Copy each line of the material below that includes the string "Maintenance".

§ §

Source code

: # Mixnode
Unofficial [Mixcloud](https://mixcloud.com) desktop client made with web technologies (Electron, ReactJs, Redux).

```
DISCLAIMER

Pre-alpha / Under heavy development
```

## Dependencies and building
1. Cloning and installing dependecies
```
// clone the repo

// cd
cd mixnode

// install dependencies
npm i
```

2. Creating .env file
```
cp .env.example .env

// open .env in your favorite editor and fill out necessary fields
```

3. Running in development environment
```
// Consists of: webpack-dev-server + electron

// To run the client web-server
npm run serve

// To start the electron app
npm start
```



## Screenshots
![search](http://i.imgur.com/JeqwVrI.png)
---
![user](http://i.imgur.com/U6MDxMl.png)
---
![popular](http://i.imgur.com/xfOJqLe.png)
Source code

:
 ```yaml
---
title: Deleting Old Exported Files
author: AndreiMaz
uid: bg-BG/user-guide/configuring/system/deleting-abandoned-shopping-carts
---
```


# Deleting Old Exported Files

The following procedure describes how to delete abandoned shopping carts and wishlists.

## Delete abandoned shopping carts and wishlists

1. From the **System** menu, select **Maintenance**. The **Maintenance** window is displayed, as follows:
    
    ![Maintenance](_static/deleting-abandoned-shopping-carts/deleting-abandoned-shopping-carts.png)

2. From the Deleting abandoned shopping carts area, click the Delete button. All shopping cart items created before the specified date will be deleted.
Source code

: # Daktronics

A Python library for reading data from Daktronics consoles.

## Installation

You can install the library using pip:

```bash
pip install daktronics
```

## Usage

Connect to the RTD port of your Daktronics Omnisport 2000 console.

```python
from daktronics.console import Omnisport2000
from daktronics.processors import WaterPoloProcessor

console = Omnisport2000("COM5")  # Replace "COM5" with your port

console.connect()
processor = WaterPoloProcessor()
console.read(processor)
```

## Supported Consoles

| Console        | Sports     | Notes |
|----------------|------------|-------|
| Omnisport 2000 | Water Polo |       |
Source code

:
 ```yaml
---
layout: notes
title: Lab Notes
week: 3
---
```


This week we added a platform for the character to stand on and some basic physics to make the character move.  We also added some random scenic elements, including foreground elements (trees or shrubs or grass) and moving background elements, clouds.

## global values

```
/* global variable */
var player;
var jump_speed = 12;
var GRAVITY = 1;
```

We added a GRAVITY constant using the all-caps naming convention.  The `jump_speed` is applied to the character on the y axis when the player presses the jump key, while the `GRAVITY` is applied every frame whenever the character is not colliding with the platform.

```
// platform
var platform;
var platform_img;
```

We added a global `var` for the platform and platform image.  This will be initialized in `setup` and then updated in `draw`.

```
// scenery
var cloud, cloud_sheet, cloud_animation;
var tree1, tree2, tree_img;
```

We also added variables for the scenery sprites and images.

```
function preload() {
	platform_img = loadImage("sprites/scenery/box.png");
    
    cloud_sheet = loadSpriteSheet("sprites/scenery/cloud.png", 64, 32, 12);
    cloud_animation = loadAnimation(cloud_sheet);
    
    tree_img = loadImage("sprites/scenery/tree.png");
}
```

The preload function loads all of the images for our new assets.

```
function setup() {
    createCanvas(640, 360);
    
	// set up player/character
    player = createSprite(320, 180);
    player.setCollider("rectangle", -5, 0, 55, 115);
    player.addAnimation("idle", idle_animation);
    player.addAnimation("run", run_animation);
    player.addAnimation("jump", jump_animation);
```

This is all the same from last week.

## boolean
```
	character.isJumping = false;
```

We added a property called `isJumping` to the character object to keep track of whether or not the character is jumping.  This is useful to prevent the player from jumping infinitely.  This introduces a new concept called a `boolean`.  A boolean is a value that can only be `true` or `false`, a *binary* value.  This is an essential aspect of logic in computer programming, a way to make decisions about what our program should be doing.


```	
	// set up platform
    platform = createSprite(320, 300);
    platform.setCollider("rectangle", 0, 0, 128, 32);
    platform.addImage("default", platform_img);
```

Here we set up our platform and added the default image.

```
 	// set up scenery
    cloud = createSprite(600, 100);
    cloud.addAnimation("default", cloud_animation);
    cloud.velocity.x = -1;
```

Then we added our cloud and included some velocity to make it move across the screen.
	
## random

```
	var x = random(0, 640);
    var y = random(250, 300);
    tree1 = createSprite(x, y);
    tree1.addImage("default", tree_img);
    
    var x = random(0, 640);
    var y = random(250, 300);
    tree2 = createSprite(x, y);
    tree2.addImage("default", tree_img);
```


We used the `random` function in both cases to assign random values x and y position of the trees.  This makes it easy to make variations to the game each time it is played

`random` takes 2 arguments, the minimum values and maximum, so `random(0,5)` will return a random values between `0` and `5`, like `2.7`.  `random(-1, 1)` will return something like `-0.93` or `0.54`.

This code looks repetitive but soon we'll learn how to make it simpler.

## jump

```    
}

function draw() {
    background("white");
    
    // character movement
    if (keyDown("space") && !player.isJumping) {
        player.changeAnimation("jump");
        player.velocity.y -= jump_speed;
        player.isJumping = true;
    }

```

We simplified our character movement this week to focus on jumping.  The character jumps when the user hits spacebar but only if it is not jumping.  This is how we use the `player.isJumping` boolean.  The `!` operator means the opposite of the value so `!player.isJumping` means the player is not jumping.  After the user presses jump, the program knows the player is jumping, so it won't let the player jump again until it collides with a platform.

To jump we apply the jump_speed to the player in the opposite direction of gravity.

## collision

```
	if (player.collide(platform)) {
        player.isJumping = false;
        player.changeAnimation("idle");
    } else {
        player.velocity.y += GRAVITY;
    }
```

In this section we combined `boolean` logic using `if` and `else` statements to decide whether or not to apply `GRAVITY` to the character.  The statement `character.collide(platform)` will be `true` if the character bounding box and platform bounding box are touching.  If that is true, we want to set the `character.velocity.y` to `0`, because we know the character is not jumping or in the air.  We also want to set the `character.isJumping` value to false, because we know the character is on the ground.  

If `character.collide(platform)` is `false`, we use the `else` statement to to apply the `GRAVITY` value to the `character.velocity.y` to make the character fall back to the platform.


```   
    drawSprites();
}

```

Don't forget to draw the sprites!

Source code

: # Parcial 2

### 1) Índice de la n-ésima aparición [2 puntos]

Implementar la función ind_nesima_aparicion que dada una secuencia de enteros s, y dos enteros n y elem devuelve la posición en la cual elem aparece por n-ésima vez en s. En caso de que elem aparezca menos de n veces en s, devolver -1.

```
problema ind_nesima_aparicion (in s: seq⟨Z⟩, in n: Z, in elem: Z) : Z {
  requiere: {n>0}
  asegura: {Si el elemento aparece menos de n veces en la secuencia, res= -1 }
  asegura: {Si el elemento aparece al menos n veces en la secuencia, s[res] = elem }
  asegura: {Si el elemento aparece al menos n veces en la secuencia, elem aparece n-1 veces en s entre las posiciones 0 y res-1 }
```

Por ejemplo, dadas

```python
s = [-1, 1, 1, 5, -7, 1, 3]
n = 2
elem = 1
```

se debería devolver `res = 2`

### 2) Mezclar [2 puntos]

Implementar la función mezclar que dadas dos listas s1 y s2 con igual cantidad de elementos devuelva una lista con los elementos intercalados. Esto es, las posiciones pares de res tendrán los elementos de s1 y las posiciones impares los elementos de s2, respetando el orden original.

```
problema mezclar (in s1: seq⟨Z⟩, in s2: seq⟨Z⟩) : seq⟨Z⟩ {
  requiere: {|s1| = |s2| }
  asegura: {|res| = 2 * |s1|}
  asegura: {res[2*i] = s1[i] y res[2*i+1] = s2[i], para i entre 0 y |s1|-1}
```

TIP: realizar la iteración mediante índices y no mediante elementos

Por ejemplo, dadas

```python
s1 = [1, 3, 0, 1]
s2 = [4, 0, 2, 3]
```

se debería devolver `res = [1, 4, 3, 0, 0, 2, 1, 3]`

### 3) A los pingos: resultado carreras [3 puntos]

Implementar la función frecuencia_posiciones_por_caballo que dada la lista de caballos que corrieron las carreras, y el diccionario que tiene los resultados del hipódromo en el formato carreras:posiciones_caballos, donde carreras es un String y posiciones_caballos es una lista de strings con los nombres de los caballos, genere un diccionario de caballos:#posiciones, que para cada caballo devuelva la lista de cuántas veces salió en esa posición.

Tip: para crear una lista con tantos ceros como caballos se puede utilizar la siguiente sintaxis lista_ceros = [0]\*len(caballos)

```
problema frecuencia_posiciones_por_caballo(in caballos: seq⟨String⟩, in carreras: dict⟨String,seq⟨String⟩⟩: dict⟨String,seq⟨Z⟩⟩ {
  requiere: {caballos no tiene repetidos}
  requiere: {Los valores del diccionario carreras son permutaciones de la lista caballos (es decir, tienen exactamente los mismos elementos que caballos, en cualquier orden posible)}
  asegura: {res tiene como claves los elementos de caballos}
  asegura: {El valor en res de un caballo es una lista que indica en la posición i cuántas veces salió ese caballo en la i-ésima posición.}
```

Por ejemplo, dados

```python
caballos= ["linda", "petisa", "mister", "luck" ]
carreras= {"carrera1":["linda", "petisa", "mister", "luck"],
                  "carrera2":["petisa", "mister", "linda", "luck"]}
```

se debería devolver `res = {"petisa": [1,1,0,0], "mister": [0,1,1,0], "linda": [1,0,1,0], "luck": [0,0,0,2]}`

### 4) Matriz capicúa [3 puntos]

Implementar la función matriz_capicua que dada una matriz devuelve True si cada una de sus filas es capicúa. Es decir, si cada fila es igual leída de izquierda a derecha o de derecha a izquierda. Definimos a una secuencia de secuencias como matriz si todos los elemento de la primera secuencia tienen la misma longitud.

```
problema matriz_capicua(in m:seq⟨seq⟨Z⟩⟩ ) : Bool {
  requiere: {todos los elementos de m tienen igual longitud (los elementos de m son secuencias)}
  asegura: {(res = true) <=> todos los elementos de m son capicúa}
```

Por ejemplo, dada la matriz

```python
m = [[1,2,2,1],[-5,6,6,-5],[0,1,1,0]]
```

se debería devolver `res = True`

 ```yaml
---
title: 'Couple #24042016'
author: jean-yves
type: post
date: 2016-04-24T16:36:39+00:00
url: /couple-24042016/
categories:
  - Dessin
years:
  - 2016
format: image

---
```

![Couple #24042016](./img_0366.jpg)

§ §

__Exercise result__.
1. From the **System** menu, select **Maintenance**. The **Maintenance** window is displayed, as follows:
    ![Maintenance](_static/deleting-abandoned-shopping-carts/deleting-abandoned-shopping-carts.png)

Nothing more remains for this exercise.